National Assembly Speaker Justin Muturi threw the spanner in the works when he told MPs that it will be wrong for them to go ahead and look at the Sh2.1 trillion budget estimates without a law in place to determine the sharing of money between the national government and the 47 county governments.
"The law is very clear that the counties and the national government should prepare budget estimates as per the Division of Revenue Act. That Act is not in place. Whatever they'll be doing will therefore be preparatory works," said Muturi just after Majority Leader Aden Duale tabled the budget estimates of the National Executive and those of the Judiciary.
LEGAL SHORTCUTS
The Speaker's warning about the legal shortcuts came at a time when the Division of Revenue Bill 2015 is still under mediation, after the two Houses disagreed over whether to give the counties Sh283 billion as the National Treasury and the National Assembly agreed; or whether to increase the amount to Sh291 billion as the Senate had proposed.
Muturi warned the chairman of the Budget and Appropriations Committee Mutava Musyimi, who is leading the National Assembly's three-member team to the mediation that if they fail to make a deal, then the process will have to begin afresh.
"The mediation process is fraught with the danger of disagreement in the committee and in both Houses. I am not spelling doom but that is the reality," said Muturi, noting that the law is clear that if there's no deal in 30 days, then the Bill which has been worked on since February will just collapse.
After only two meetings, the six-member mediation committee, with equal numbers from the National Assembly and the Senate, sharply disagreed when members of the National Assembly insisted that the Senators' bid for Sh291 billion for the counties was not backed up by facts.
The chairman of the Budget and Appropriations Committee in the National Assembly, Mr Mutava Musyimi (Mbeere South), who chaired the meetings on Wednesday and Thursday in Nairobi's County Hall said the verdict on the Division of Revenue Bill, 2015 had to wait.
"I had hoped that we would have had a deal today, (Thursday) but it looks like it will take much longer to negotiate and get a compromise. We have 30 days to do so, and so far only two have passed," Musyimi told me shortly after the talks collapsed.
Kakamega Senator Boni Khalwale who attended the meeting as part of the three-member Senate team said the MPs from the National Assembly had wanted to force the senators to drop the call for more cash and go for the Sh283 billion that the National Assembly and the government approved to be devolved to the counties.
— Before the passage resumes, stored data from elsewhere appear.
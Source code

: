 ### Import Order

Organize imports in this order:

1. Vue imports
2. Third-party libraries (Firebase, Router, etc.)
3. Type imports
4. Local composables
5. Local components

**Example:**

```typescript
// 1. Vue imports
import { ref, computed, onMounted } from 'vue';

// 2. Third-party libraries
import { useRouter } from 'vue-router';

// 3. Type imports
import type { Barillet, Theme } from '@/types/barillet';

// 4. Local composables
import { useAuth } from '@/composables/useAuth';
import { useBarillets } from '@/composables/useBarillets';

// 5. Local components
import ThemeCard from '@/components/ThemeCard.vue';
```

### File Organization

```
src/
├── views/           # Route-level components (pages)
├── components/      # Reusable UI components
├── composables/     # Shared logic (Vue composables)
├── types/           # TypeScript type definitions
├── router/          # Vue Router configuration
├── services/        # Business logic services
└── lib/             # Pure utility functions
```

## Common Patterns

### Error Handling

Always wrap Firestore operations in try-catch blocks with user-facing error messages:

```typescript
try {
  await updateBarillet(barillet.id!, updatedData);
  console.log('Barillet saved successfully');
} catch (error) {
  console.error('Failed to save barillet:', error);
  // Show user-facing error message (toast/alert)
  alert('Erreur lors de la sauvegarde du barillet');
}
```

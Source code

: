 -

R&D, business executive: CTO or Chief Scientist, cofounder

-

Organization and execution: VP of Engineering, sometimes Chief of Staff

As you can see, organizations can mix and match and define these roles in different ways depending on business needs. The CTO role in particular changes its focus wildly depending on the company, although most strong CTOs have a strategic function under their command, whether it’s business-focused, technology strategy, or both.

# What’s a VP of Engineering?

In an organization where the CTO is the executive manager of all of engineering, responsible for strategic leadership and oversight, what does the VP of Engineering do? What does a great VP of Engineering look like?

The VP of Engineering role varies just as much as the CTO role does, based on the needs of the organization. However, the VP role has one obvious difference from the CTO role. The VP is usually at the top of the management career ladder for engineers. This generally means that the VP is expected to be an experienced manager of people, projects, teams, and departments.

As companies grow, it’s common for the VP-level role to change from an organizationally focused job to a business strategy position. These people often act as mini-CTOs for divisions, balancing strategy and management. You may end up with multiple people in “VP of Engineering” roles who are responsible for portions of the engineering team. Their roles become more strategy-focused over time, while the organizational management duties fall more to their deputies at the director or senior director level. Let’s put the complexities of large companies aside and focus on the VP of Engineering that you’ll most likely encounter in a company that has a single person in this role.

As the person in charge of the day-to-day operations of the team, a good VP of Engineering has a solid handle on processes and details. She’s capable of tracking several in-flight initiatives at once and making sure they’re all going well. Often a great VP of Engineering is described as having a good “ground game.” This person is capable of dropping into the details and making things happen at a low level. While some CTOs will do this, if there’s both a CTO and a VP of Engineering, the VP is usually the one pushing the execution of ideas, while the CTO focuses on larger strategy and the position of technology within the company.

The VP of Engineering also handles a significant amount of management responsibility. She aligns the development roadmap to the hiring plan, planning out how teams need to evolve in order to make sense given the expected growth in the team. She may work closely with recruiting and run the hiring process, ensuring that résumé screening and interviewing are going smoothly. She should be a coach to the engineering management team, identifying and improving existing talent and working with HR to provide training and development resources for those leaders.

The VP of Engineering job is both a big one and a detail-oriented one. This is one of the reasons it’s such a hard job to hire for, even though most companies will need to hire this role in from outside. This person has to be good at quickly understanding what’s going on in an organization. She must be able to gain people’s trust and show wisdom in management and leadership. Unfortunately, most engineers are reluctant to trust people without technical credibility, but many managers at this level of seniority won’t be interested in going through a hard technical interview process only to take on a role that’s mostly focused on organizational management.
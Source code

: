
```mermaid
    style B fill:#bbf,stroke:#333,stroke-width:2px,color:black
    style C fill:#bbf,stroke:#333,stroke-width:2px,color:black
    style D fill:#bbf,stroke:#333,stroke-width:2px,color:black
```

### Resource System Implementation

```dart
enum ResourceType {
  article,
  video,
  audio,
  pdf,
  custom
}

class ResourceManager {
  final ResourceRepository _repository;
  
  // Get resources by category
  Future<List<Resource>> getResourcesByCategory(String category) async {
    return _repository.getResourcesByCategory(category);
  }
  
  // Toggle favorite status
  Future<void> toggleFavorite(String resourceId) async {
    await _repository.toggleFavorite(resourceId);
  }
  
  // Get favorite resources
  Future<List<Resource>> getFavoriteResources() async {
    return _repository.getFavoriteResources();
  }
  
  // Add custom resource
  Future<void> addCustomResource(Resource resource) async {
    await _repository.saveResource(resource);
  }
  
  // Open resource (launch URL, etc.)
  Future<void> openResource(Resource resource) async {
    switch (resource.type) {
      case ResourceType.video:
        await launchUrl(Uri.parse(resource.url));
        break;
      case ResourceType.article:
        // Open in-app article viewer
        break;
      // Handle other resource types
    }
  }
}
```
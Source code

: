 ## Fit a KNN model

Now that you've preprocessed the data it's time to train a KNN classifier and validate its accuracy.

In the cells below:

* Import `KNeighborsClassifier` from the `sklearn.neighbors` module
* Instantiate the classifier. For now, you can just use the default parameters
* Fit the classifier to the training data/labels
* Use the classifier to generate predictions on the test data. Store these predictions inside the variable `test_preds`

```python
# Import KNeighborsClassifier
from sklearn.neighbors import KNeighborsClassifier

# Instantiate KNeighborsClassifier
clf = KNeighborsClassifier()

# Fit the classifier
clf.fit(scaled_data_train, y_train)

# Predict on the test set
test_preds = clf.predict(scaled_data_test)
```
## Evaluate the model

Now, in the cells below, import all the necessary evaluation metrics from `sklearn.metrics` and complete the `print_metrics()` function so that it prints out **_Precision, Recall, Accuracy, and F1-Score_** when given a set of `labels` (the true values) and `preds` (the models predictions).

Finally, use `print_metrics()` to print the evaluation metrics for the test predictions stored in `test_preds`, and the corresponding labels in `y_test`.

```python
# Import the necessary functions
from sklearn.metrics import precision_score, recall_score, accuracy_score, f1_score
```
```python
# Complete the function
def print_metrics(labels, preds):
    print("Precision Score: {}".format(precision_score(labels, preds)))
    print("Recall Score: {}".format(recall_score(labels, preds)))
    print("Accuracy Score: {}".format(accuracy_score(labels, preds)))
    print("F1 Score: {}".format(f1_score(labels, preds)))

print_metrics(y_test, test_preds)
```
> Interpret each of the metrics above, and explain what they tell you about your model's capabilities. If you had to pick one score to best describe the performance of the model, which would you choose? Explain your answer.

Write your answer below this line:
"The proposals of the Senate for more money to the counties were rejected by the representatives of the National Assembly. They stood their ground and told us that they were not going to budge. As senators, we said, if they take a hardline stance, it appears they did not have the intention of listening to us and hearing our side out. That's why the meeting collapsed," Khalwale told me.
Those familiar with the budget process said the mediation committee has 30 days to make a decision, and if they reach a decision quickly, then the National, which took a break Thursday for a month, will be recalled from its break to approve the Bill.
THE CRUX OF DISAGREEMENT
In the three-hour meeting on Thursday, the senators insisted that they could pinpoint the source of the Sh7.7 billion that they wanted submitted to the counties for emergencies and as conditional grants for Level Five hospitals.
"We told them that the Sh4 billion under the national government for contingency should be shared between the two levels of government equally because counties are the first line of defence when disasters strike," said Khalwale when we spoke.
The fear is that the delay in the Division of Revenue Bill, 2015 will foment uncertainty in the budgeting within the 47 county governments, because without the enactment of the Bill, the counties cannot know for sure how much they are going to get.
The team from the National Assembly comprises Musyimi, his deputy Mary Emaase (Teso South) and MP Tom Joseph Kajwang (Ruaraka). That of the Senate has Dr Boni Khalwale (Ikolomani), Mutahi Kagwe (Nyeri) and the majority whip Beatrice Elachi (nominated).